The Gangster (Isaac Bell #9)

Coligney had stationed a cop to escort Bell inside, where he followed signs pointing to the Chamber of Horrors. On the way, he passed “The Municipal Joyride to the Catskill Mountains,” a huge cartoon of “Honest Jim” Fryer running over a small taxpayer in a town car, a depiction of the “Story and Shame of the Queensboro Bridge” that accused Tammany Hall Democrats of wasting $8,000,000 to build “nothing but an automobile highway” that should have been spent on preventing tuberculosis.

Down the basement stairs was the chief attraction, the Chamber of Tammany Horrors, and it was stronger stuff. Silhouettes of men, women, and children encircled the room like the rings of Hell, dramatizing the price of graft: the thirteen thousand New Yorkers who had died this year of preventable diseases; the children condemned to the streets by the shortage of schools.

Captain Coligney was waiting next to an exhibit illustrated by a floor-to-ceiling billboard: “How Tammany Hands Catskill Aqueduct Plums to its Favored Contractors.”

“A DA dick told me you dropped my name on him,” he greeted Bell.

“Only your name. I was trying to get a handle on Adlerman Martin.”

“I reckoned as much,” said Coligney. He jerked a thumb at the billboard. “Thought you’d like to see Part Two of this exhibit.”

Alderman James Martin was behind the billboard, barely out of the regular visitors’ sight. He was hanging by the neck. His face was blue, his tongue as thick and gray as a parrot’s, his body stiff.

Coligney said, “He wasn’t here when they closed last night. They found him this morning.”

“What time do they close?”

“Closed at eleven. Opened this morning at nine.”

“Are we supposed to believe he committed suicide from guilt?”

“Martin didn’t have a guilty bone in his body. But, at any rate, he’s been dead a lot longer than twelve hours. Which means he didn’t hang himself here.”

“Not likely he hanged himself elsewhere, either,” Bell noted. He inspected the body closely. “But it doesn’t look like he put up a struggle.”

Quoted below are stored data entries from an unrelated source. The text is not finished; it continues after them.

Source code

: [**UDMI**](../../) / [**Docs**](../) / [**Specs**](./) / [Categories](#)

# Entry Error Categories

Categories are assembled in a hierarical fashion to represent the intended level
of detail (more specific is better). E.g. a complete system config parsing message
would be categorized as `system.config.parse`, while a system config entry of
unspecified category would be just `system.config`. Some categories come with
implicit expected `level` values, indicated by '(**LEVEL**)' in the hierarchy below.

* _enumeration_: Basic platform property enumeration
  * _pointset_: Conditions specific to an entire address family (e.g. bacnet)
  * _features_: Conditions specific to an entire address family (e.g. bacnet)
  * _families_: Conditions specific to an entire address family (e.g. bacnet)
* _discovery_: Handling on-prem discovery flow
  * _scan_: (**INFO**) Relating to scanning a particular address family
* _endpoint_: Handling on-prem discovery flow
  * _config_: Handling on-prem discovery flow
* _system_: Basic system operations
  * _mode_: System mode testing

Coligney agreed. “On the other hand, his pockets were empty, except for one thing.” He held up a business card, balancing the edges between his big fingers. Bell read it.

“Who is Davidson?”

“Onetime reformer. Saw where the money was made and woke up thoroughly Tammanized. Big wheel in the Contractors’ Protective Association.”

“What’s his card doing in Martin’s pocket?”

“I’d guess same reason Alderman Martin is hanging here: To make Tammany look even worse than the Chamber of Horrors.”

“So Davidson locked horns with whoever hanged Martin.”

Coligney nodded. “And they’ve just sent him a threat.”

Bell asked, “How much time would I have to interview Davidson before you make it official?”

Coligney found sudden interest in the ceiling. “My cops are busy. I’d imagine you have a day.”

“I’ll need two,” said Bell. Time for Research to scrutinize Davidson before he braced him.



The side-wheel river steamer Rose C. Stambaugh struggled to land at Storm King sixty miles up the Hudson from New York. Smoke fountained from the stack behind her wheelhouse, and her vertical beam engine, which stood like an oil derrick between her paddle wheels, belched steam that turned white in the cold air.

The pilot cussed a blue streak, under his breath, when a bitter gust—straight from the North Pole—stiffened the American flag flying from the stern and threatened to hammer his boat against the wharf. Winter could not shut down the river too soon for him.

Isaac Bell stood at the head of the gangway, poised to disembark. He wore a blue greatcoat and a derby and carried an overnight satchel. Red and green Branco’s Grocery wagons were lined up on the freight deck, stacked full of barrels and crates destined for the aqueduct crews at the heart of the great enterprise. The siphon that would shunt the Catskills water under the Hudson River would connect the Ashokan Dam with New York City.

The mules were already in their traces. The instant the gangway hit the wharf, Bell strode down it and pulled ahead of the long-eared animals clumping after him. Officials scattered when they saw him coming.

If his coat and hat made him look like a New York City police detective, or a high-ranking Water Supply Board cop, Isaac Bell was not about to say he wasn’t. Two birds with one stone on this trip included a second visit with J. B. Culp. This time, it would be on his home turf, Raven’s Eyrie, which Bell could see gleaming halfway up the mountain in the noonday sun. In his bag were evening clothes. First he would look like a police detective under the mountain.

He found the site where they were sinking a new access shaft to the siphon tunnel. The original shaft had been started too close to the mountain edge, where the granite proved too weak to withstand the aqueduct’s water pressure.

“Can I help you, sir?” the gate man asked warily.

“Where’s Davidson?”

“I’ll send somebody for him.”

“Just point me the way.”

The gate man pointed up the hill.

Bell stepped close, cop close. “Precisely where?”

“There’s a contractor’s shed about a hundred feet from the new shaft.”